REQUIREMENT →
Below are entries. Pull out all lines containing "contracts".

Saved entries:
---*---

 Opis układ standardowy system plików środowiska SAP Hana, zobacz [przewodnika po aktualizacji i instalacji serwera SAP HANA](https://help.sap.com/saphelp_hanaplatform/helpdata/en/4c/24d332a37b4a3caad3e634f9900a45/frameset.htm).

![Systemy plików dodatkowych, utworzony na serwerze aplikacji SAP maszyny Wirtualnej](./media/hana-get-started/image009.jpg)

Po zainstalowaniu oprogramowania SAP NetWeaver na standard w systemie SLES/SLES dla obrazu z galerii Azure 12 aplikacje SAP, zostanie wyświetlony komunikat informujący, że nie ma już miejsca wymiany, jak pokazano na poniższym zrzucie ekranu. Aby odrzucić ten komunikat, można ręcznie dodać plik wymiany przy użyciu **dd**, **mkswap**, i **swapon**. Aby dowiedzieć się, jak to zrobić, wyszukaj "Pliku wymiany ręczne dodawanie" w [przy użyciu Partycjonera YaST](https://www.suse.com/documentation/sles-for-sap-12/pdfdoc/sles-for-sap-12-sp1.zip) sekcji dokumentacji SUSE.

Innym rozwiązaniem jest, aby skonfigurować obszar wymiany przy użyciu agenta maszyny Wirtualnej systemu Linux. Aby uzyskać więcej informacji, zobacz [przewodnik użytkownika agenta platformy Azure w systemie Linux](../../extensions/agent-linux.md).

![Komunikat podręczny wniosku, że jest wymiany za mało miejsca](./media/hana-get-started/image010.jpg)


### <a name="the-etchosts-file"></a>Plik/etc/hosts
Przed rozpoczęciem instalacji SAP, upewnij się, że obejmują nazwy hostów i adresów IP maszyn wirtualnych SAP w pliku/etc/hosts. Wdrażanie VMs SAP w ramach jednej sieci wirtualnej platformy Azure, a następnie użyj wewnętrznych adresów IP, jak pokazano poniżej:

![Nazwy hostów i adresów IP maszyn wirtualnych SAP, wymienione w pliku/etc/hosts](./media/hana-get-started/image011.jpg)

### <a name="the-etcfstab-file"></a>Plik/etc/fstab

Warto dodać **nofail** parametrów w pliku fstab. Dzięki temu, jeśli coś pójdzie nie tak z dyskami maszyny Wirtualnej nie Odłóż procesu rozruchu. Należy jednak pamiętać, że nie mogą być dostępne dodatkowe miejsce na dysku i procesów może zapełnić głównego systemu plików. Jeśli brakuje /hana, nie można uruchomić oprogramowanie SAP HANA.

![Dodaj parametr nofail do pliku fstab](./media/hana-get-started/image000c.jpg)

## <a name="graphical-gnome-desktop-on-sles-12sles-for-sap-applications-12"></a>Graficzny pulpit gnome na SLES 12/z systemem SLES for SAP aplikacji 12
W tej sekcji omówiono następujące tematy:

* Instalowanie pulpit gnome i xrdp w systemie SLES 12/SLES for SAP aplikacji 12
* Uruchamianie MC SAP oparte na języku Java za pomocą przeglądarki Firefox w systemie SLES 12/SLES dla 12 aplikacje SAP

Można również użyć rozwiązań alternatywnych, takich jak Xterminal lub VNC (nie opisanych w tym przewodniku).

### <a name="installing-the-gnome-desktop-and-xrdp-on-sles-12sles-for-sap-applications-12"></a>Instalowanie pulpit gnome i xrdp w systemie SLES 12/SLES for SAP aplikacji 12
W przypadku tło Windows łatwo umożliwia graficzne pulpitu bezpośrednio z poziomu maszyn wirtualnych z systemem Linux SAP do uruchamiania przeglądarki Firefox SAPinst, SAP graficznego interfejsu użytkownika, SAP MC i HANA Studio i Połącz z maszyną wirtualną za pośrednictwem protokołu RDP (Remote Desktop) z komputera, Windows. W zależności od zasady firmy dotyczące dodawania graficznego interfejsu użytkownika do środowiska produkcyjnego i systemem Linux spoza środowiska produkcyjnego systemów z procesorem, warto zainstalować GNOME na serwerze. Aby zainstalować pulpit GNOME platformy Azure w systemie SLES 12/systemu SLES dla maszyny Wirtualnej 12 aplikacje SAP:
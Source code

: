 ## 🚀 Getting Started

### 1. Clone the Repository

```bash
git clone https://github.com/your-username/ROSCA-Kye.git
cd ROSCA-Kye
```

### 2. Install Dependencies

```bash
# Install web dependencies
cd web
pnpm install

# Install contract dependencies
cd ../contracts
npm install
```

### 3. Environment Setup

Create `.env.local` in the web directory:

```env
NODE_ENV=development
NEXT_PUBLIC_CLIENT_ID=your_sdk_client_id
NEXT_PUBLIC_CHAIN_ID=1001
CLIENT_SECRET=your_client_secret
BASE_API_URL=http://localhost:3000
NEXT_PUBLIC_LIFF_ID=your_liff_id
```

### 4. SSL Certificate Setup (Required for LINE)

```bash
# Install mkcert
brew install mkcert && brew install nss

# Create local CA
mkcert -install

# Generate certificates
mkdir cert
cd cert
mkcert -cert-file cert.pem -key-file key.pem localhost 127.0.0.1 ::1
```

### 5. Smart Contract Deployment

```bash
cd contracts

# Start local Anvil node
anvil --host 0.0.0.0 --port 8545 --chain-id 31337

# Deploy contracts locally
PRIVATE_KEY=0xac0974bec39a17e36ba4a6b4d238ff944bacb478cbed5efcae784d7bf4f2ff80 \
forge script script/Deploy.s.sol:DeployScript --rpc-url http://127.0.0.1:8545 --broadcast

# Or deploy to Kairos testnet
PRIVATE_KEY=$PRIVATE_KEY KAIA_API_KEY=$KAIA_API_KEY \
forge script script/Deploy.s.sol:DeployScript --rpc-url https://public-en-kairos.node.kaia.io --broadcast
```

---*---

SOLVED EXERCISE →
cd ../contracts
cd contracts
# Deploy contracts locally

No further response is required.